Application: Rotating shaft steps (radial runout), thrust collars (axial runout).

Total runout

RunoutDatum: required

Like runout, but evaluated over the whole surface simultaneously – stricter than single-section runout.

Tolerance zone: Two coaxial cylinders or two parallel planes perpendicular to the datum axis.

Application: Complete cylindrical or end faces of high-speed rotors.

Formulas and fundamentals

The tolerance zone of a position tolerance with a Ø modifier is a cylinder of diameter t centred on the theoretically exact position (basic dimension). From the coordinate deviations dx and dy follows the radial offset of the actual position r = √(dx² + dy²); the diameter-based position deviation is twice that value: d = 2·√(dx² + dy²). The factor 2 is the most frequently forgotten step in practice – the tolerance is a diameter while the offset is a radius.

Under the maximum material condition Ⓜ (ISO 2692) the distance of the actual diameter from the maximum material size may additionally be consumed as position deviation. For a hole the maximum material size is the lower limit (bonus B = actual size − lower limit), for a shaft it is the upper limit (B = upper limit − actual size). Under the minimum material condition Ⓛ the distance from the minimum material size applies analogously. The available tolerance is T_tot = t + B, the acceptance criterion is d ≤ T_tot, the utilisation η = d / T_tot · 100 %.

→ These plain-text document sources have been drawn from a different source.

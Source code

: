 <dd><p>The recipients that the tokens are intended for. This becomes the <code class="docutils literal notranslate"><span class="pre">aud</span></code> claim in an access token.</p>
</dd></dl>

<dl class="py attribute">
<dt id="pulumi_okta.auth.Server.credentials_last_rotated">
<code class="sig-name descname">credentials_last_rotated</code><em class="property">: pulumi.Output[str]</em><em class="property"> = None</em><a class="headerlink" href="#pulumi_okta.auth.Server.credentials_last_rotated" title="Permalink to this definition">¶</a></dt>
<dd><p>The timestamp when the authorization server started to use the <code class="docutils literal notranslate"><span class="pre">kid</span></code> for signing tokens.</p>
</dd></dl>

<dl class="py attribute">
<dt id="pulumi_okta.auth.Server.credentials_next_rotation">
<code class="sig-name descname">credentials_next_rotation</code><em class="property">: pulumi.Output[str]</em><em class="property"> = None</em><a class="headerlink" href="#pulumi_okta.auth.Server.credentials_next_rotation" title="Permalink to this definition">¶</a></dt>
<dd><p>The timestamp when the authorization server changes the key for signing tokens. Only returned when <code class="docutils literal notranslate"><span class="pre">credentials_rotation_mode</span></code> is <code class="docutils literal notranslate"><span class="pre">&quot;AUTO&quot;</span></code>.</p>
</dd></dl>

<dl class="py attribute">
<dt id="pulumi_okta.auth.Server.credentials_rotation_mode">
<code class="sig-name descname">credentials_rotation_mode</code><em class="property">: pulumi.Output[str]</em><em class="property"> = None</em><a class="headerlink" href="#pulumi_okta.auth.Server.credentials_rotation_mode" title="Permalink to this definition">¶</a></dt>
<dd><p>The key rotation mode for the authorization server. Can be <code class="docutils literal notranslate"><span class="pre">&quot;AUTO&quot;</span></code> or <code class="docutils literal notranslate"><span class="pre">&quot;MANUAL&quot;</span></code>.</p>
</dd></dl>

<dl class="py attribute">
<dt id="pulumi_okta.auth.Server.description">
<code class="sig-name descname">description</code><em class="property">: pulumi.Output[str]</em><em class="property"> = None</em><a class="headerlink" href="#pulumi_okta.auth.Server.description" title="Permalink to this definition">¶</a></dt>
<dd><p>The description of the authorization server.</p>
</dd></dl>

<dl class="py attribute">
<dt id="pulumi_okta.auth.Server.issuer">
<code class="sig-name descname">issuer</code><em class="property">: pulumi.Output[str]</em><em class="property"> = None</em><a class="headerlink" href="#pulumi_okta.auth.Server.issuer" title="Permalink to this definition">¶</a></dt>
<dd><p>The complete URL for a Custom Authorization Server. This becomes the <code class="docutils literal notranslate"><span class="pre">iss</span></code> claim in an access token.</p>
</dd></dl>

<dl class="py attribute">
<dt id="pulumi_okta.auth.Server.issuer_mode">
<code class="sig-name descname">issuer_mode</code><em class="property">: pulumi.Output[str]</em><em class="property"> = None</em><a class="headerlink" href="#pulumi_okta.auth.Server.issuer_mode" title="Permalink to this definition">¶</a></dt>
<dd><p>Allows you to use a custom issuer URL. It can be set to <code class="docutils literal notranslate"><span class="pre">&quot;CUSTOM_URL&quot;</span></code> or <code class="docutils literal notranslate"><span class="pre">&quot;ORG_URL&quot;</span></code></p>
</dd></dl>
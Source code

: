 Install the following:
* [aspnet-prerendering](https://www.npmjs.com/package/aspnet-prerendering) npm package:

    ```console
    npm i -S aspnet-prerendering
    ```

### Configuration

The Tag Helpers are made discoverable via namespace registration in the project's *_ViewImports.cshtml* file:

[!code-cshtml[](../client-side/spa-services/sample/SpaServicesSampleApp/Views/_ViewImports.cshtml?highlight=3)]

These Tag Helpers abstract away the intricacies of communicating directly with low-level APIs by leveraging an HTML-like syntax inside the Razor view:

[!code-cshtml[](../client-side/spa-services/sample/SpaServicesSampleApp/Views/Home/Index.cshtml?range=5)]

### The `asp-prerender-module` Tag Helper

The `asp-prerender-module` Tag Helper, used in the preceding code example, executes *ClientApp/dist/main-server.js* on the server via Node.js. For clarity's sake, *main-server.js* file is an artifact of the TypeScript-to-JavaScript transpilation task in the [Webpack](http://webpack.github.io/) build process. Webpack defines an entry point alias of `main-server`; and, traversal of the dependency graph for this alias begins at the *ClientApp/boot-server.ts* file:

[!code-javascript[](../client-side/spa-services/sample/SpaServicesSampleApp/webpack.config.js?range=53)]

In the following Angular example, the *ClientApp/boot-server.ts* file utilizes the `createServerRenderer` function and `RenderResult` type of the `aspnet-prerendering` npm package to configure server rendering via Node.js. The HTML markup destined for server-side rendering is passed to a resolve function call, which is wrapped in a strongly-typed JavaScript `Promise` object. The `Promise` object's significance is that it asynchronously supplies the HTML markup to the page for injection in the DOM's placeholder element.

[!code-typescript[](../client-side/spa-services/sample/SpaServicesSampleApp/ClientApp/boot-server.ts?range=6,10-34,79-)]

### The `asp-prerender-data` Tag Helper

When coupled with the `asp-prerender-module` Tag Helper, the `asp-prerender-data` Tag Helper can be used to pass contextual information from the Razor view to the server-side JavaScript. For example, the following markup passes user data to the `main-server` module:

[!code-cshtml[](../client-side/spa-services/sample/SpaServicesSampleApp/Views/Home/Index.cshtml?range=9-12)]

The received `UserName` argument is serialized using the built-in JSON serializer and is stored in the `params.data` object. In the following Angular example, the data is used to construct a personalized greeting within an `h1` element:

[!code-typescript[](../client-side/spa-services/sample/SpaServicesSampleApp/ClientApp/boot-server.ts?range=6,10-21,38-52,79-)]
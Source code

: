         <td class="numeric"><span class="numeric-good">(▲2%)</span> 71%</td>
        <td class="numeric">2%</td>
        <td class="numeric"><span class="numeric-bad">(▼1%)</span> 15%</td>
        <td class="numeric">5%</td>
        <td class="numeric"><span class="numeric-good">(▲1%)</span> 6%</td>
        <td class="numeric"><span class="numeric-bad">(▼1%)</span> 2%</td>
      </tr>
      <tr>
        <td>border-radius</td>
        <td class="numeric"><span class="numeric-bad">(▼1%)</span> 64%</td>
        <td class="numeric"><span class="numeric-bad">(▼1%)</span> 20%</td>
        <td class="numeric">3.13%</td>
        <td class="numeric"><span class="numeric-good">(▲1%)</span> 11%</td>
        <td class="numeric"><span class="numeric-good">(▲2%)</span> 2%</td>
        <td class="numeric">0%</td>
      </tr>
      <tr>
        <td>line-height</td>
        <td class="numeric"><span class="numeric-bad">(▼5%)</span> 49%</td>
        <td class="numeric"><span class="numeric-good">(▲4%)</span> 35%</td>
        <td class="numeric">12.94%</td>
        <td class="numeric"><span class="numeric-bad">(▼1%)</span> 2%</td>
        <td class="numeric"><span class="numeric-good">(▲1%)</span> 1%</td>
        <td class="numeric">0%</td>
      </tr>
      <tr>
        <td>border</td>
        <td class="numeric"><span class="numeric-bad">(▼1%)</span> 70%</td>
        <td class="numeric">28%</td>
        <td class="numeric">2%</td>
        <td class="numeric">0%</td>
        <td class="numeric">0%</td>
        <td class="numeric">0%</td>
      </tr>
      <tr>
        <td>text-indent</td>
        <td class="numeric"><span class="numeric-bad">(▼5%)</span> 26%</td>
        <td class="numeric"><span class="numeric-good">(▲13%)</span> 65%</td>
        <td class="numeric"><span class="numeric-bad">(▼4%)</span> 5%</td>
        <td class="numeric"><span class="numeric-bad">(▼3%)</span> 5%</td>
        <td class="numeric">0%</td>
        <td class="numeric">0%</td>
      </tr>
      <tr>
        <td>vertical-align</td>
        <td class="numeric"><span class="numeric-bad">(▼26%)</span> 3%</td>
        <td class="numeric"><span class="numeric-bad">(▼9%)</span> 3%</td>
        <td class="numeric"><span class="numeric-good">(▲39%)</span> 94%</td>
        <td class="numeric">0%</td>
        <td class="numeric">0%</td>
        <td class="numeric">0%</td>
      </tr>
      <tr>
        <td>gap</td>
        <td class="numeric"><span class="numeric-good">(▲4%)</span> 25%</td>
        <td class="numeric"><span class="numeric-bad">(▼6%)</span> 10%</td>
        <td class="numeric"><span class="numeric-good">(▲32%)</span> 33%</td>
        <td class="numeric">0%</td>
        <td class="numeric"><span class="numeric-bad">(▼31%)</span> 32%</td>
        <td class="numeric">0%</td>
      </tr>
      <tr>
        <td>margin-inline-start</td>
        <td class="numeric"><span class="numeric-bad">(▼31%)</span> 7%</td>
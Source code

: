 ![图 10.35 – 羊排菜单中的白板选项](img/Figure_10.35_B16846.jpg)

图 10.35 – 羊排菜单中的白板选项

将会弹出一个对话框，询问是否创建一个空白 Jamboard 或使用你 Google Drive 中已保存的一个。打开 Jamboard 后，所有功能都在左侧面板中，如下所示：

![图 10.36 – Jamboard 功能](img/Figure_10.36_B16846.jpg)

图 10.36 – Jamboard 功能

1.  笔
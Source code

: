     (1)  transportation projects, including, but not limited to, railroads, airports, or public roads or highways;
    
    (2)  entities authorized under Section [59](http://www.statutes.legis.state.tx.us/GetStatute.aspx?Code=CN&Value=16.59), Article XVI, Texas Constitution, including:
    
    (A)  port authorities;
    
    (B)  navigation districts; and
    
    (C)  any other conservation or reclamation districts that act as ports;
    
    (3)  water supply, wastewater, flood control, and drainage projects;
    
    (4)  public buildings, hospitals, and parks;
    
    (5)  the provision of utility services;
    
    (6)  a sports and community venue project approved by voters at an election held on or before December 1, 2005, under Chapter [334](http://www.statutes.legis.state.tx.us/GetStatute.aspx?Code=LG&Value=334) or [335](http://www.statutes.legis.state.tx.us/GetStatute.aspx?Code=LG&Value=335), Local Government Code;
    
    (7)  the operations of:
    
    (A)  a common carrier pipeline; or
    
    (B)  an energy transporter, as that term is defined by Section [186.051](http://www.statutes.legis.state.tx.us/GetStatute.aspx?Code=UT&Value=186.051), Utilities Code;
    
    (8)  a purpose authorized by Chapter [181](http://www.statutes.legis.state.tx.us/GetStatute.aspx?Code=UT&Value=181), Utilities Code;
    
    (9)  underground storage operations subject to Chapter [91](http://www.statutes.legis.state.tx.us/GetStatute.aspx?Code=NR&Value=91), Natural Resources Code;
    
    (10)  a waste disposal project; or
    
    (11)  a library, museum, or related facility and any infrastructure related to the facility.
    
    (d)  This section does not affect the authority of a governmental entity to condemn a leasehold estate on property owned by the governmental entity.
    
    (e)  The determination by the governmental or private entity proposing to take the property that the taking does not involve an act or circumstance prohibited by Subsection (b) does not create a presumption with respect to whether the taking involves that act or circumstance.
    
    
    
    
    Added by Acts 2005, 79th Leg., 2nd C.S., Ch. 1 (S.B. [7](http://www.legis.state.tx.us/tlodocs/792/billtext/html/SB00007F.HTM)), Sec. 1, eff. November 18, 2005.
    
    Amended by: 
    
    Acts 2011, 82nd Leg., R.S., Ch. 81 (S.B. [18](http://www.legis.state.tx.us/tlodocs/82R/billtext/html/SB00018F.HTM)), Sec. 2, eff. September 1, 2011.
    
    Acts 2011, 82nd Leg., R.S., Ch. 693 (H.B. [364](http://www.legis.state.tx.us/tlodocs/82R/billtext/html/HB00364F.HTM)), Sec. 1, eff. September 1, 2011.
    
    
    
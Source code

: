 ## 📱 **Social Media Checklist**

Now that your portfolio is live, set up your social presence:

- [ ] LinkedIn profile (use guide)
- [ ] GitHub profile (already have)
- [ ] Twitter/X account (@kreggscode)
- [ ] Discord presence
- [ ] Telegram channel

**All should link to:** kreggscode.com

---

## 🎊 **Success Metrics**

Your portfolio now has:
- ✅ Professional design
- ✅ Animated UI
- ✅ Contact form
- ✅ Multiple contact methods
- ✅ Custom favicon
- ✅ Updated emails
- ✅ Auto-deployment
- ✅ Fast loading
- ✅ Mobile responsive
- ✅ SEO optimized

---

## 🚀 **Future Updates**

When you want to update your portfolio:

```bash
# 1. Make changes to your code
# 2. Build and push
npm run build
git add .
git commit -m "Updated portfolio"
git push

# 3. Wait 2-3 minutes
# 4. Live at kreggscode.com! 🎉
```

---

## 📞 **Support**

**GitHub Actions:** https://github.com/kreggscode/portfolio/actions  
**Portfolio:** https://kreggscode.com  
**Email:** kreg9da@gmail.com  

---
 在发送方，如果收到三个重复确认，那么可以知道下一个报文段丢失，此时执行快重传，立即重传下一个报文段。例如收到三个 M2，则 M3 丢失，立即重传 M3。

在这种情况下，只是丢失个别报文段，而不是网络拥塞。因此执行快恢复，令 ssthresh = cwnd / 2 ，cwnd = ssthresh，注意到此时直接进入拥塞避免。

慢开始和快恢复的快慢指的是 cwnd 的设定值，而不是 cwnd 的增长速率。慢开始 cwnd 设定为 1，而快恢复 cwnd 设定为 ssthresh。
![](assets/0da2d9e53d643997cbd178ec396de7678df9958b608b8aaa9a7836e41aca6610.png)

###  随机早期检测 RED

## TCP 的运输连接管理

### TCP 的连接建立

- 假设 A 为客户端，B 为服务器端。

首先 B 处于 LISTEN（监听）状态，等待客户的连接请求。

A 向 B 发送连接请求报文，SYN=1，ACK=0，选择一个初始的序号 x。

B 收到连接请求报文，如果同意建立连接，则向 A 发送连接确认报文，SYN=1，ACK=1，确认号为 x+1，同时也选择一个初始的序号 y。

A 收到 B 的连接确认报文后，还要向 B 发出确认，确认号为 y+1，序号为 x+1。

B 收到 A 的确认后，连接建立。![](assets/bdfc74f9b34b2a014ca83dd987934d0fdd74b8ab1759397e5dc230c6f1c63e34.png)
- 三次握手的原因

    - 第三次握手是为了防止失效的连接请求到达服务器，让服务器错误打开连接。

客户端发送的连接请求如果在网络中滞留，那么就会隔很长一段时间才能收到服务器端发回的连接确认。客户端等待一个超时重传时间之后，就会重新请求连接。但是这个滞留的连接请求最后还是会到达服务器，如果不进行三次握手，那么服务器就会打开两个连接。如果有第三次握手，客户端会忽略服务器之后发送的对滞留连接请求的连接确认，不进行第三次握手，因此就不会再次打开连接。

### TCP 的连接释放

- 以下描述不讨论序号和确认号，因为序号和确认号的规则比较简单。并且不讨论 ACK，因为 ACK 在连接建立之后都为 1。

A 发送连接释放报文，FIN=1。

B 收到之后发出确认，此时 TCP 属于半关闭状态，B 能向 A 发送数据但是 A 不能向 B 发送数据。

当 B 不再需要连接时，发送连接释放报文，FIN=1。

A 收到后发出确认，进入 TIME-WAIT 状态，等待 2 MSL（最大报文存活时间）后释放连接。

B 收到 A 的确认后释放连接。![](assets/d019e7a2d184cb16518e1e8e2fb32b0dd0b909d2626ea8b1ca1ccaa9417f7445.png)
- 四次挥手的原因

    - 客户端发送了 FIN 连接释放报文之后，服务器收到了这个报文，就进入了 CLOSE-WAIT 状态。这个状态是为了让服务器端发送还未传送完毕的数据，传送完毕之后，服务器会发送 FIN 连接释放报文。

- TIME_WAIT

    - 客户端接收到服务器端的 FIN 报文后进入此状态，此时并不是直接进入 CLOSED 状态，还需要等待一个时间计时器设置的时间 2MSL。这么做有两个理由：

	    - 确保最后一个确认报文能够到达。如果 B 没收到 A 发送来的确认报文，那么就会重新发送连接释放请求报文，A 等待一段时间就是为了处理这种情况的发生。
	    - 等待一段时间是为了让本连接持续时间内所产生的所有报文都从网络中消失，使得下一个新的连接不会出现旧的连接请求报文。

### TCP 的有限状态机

There is no negative bonus: if the actual size lies outside the size limits, the feature has already failed the size check. Without a modifier (RFS) there is no bonus at all. For hole patterns every measuring point receives the bonus from its own actual diameter; the overall verdict is pass only if every point stays within its available tolerance.

Worked example

Hole Ø 10 +0.15/0 (lower limit 10.00 mm, upper limit 10.15 mm) with position tolerance Ø 0.2 Ⓜ. Measured: actual diameter 10.12 mm, dx = 0.12 mm, dy = 0.09 mm. Position deviation d = 2·√(0.12² + 0.09²) = 0.3000 mm – without the modifier the part would be scrap because 0.30 > 0.20.

With Ⓜ the bonus becomes B = 10.12 − 10.00 = 0.12 mm, hence T_tot = 0.2 + 0.12 = 0.32 mm. Since 0.30 ≤ 0.32 the hole passes with a utilisation of 93.8 %. The size surplus of the oversized hole rescues the position deviation – exactly what assemblability means.

Frequently asked questions

Why does the formula contain the factor 2?

A position tolerance with the Ø symbol specifies the diameter of the cylindrical tolerance zone, but dx and dy first yield the radial offset of the actual position. For the actual axis to lie within a zone of diameter t, twice that offset must not exceed t: d = 2·√(dx² + dy²) ≤ t.

What is the bonus tolerance under Ⓜ (MMC)?

Assemblability depends on size and position together. If a hole is produced larger than its maximum material size (the lower limit), it offers the mating part more clearance; exactly this size surplus may additionally be consumed as position deviation. The available tolerance grows to T_tot = t + bonus.

How do hole and shaft differ for the MMC size?

Maximum material means as much material as permitted: a hole contains the most material when it is as small as allowed (MMC size = lower limit), a shaft when it is as large as allowed (MMC size = upper limit). The bonus therefore uses actual size minus lower limit for holes and upper limit minus actual size for shafts.

What happens if the actual size is outside the size limits?

Then the feature has already failed the size check and the point is judged as fail regardless of its position. A negative bonus does not exist; the bonus is clamped to zero at the bottom and to the full size tolerance at the top.

Does the bonus also apply when Ⓜ follows the datum letter?

No. Ⓜ after the datum allows the whole pattern to shift relative to the datum (datum shift) when the datum feature departs from its maximum material size. This is one common transformation of all points and must not be added as an extra per-point bonus – simple calculators that do so judge too optimistically.

How are coordinate (±) tolerances and position tolerances related?

A ± dimension in x and y creates a square zone; the round position zone through its corner points has the diameter of the square's diagonal (factor 2·√2 ≈ 2.83 per ± value). The round zone offers about 57 % more area than the square and reflects the function (assemblability) more realistically.